On Behalf of | Dec 28, 2020 | Business Law

To say Elon Musk is an innovator would be an understatement. Tesla, the company he founded, is well known for selling electric cars at premium prices to a wealthy demographic, far beyond what the average consumer can afford. To cast a wider net, not to mention increase his company’s market share, he has committed to manufacturing less expensive cars and longer-lasting batteries that power them.

By removing the “middle-man” and taking on mining operations, Musk predicted that his car batteries’ lithium costs would decrease by one-third.
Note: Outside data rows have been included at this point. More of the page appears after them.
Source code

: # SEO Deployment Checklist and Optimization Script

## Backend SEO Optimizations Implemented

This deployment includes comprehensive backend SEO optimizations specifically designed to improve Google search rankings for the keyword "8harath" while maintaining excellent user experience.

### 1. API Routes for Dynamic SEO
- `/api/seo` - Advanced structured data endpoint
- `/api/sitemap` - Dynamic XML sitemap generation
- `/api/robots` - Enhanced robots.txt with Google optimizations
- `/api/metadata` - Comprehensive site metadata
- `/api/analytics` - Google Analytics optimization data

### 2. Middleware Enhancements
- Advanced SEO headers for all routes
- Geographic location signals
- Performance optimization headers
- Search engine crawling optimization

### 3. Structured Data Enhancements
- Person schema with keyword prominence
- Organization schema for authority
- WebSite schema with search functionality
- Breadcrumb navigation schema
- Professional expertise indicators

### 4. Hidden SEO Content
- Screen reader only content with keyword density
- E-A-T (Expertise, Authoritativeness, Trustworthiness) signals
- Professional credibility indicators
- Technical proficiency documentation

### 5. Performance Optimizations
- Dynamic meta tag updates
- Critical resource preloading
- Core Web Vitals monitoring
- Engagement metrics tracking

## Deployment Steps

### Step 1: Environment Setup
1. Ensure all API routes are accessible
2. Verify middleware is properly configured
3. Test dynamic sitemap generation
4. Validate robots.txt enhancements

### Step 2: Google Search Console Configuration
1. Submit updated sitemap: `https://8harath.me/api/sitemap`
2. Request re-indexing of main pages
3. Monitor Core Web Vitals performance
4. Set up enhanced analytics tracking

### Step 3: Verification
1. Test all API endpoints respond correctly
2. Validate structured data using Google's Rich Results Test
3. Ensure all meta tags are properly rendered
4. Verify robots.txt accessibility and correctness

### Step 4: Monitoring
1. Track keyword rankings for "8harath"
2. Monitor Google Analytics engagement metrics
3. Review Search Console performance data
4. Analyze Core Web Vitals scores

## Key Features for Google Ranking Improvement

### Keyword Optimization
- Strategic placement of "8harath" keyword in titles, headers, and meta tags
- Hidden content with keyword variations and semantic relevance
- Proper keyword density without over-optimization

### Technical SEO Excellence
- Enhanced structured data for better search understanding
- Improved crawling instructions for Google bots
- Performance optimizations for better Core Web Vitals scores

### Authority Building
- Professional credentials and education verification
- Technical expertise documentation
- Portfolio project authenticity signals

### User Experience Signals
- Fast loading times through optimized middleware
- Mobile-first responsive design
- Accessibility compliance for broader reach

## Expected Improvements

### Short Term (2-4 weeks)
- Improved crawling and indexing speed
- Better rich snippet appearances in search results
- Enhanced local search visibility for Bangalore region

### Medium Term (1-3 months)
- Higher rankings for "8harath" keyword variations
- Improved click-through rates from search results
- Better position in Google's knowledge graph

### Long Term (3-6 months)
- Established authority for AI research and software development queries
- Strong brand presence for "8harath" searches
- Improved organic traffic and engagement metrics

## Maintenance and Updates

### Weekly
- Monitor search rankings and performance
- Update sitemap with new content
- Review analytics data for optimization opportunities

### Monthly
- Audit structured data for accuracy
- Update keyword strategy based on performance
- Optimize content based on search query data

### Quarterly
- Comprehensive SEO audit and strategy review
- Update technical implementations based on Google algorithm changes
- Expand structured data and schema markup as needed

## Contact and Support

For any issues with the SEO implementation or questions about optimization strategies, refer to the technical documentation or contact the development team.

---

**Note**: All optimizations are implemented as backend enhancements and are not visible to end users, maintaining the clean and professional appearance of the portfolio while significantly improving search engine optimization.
Elon Musk: Lithium Mining Mogul?

Always looking to garner attention, Musk selected “Battery Day” event to announce that his company had secured the rights to a lithium claim in Nevada with 10,000 acres of clay deposits. They would begin developing its own lithium processing by responsibly mining the raw material in an environmentally friendly manner by using the simplest of household items.

Table salt, formally known as sodium chloride.

Tesla was looking to acquire Cypress Development Corp., a Nevada-based company, to mine the lithium. Less than seven days after the initial announcement, negotiations fell through, quite uncharacteristic for Musk, a savvy and successful dealmaker.

Being able to mine their own lithium will significantly lower costs to provide consumers an affordable car with a sticker price of $25,000. Deal, no deal, or future deal, Musk wants to reach that goal in three years. Industry experts question his aggressive timeline, asserting that mining alone would take four or more years.

As is customary, Elon Musk may be slightly down, but not out.